Tuesday, 1 December 2009

System.Data Serialisation Bug - Scenario 2

Introduction

In my last post I explained that System.Data contains a bug which can cause it to throw an exception during serialisation or deserialisation of a DataSet which contains a column that uses System.Object as its .NET type.

The bug manifests itself in two known scenarios:

  • Serialising a DataSet containing a column of type System.Object using a System.Xml.XmlTextWriter instance created via the static Create method; this throws a System.ArgumentException.
  • Deserialising a DataSet containing a column of type System.Object after having successfully passed it across the wire via Windows Communication Foundation (WCF) using netTcp binding; this throws a System.Data.DataException.

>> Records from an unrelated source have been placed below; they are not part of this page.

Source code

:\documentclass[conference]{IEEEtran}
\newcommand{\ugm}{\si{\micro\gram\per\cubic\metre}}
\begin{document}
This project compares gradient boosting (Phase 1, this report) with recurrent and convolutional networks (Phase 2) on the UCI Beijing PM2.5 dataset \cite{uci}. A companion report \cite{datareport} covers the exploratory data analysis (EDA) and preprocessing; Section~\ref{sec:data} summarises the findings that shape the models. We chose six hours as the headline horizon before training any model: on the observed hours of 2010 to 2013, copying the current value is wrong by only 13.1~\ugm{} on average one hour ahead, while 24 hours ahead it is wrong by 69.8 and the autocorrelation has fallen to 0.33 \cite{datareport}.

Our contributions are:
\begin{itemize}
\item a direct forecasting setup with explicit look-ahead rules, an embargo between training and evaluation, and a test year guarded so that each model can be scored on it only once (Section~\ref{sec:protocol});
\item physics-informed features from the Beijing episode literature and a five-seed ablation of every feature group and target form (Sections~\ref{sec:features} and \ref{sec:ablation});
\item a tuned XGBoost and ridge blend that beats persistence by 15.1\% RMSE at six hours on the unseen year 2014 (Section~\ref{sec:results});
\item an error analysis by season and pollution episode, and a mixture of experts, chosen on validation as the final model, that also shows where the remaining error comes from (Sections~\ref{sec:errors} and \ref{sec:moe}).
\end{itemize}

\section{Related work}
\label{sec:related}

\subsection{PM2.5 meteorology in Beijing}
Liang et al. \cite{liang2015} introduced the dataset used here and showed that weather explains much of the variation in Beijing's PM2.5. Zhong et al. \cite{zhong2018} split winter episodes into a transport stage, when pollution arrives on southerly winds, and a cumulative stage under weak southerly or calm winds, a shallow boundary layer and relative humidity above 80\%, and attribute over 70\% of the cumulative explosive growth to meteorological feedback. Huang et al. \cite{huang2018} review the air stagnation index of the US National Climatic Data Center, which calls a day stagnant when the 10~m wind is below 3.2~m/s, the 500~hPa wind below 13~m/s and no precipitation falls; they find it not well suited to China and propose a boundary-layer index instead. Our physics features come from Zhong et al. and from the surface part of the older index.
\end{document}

This post covers the second of the two scenarios – deserialising a DataSet which has been successfully transmitted via WCF's netTcp binding.

System.Data.DataException

A couple of years ago I was asked by a client to port an existing ASMX-based Web Service to one using Windows Communication Foundation. The brief was to change as little of the client and service as possible, and to just replace the communications interface. In addition to passing simple and complex types across the wire, the application would often pass both typed and untyped DataSets (clearly a bad idea, but that's another story). One of the typed DataSets was based upon a SQL Server 2005 table containing a column of type SQL_VARIANT. Attempting to pass an instance of this DataSet from server to client produced the following exception on the client (i.e. during deserialisation):

System.Data.DataException, System.Data, Version=2.0.0.0, Culture=neutral, PublicKeyToken=b77a5c561934e089
Undefined data type: 'xs:int'.

The XML fragment below represents an instance of the SQL_VARIANT column within the serialized typed DataSet. Note the use of the xsi:type="xs:int" attribute to define the data type of this column used for this particular row: although the column can contain data of any type, a given row must explicitly define which data type is being used.

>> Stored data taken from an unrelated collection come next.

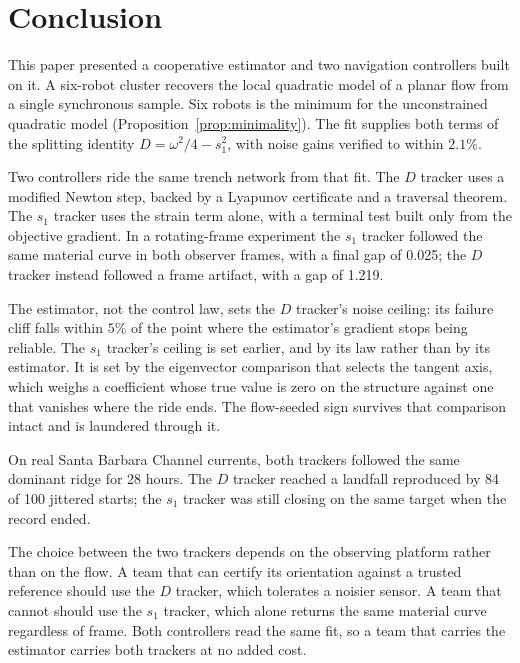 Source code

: \documentclass[lettersize,journal]{IEEEtran}
\begin{document}
\section{Conclusion}
\label{sec:conclusion}


This paper presented a cooperative estimator and two navigation
controllers built on it. A six-robot cluster recovers the local
quadratic model of a planar flow from a single synchronous sample.
Six robots is the minimum for the unconstrained quadratic model
(Proposition~\ref{prop:minimality}). The fit supplies both terms of the
splitting identity $D = \omega^2/4 - s_1^2$, with noise gains verified
to within $2.1\%$.

Two controllers ride the same trench network from that fit. The $D$
tracker uses a modified Newton step, backed by a Lyapunov certificate
and a traversal theorem. The $s_1$ tracker uses the strain term alone,
with a terminal test built only from the objective gradient. In a
rotating-frame experiment the $s_1$ tracker followed the same material
curve in both observer frames, with a final gap of 0.025; the $D$
tracker instead followed a frame artifact, with a gap of 1.219.

The estimator, not the control law, sets the $D$ tracker's noise
ceiling: its failure cliff falls within $5\%$ of the point where the
estimator's gradient stops being reliable. The $s_1$ tracker's ceiling
is set earlier, and by its law rather than by its estimator. It is set
by the eigenvector comparison that selects the tangent axis, which
weighs a coefficient whose true value is zero on the structure against
one that vanishes where the ride ends. The flow-seeded sign survives
that comparison intact and is laundered through it.

On real Santa Barbara Channel currents, both trackers followed the same
dominant ridge for 28 hours. The $D$ tracker reached a landfall
reproduced by 84 of 100 jittered starts; the $s_1$ tracker was still
closing on the same target when the record ended.

The choice between the two trackers depends on the observing platform
rather than on the flow. A team that can certify its orientation
against a trusted reference should use the $D$ tracker, which tolerates
a noisier sensor. A team that cannot should use the $s_1$ tracker,
which alone returns the same material curve regardless of frame. Both
controllers read the same fit, so a team that carries the estimator
carries both trackers at no added cost.
\end{document}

<Data xsi:type="xs:int" xmlns:xs="http://www.w3.org/2001/XMLSchema" xmlns:xsi="http://www.w3.org/2001/XMLSchema-instance">1</Data>

Note: Much of the investigation detailed herein was carried out with the help of .NET Reflector to study what some of the classes in the .NET Framework were actually doing.

During deserialization, System.Data.Common.ObjectStorage.ConvertXmlToObject correctly identifies the fact that a type attribute within the namespace http://www.w3.org/2001/XMLSchema-instance exists on the element. It then parses the value of the type attribute (which, in our example, is xs:int) by splitting it at the colon. It performs a namespace look-up using the namespace prefix (xs in our case) in an attempt to confirm which namespace is identified by that prefix (i.e. http://www.w3.org/2001/XMLSchema). This lookup, performed ultimately by the LookupNamespace method of the System.Xml.XmlBinaryReader implemented within WCF's System.Runtime.Serialization.dll, fails. The reason it fails is that the binary representation of the Data element is incorrect in the stream provided by WCF. This, in turn, is wrong because the last call to WriteAttributeString made by the internal System.Data.XmlDataTreeWriter.XmlDataRowWriter method during serialisation of the DataSet calls the wrong overload. Read my Scenario 1 post for further details of this bug if you haven't done so already.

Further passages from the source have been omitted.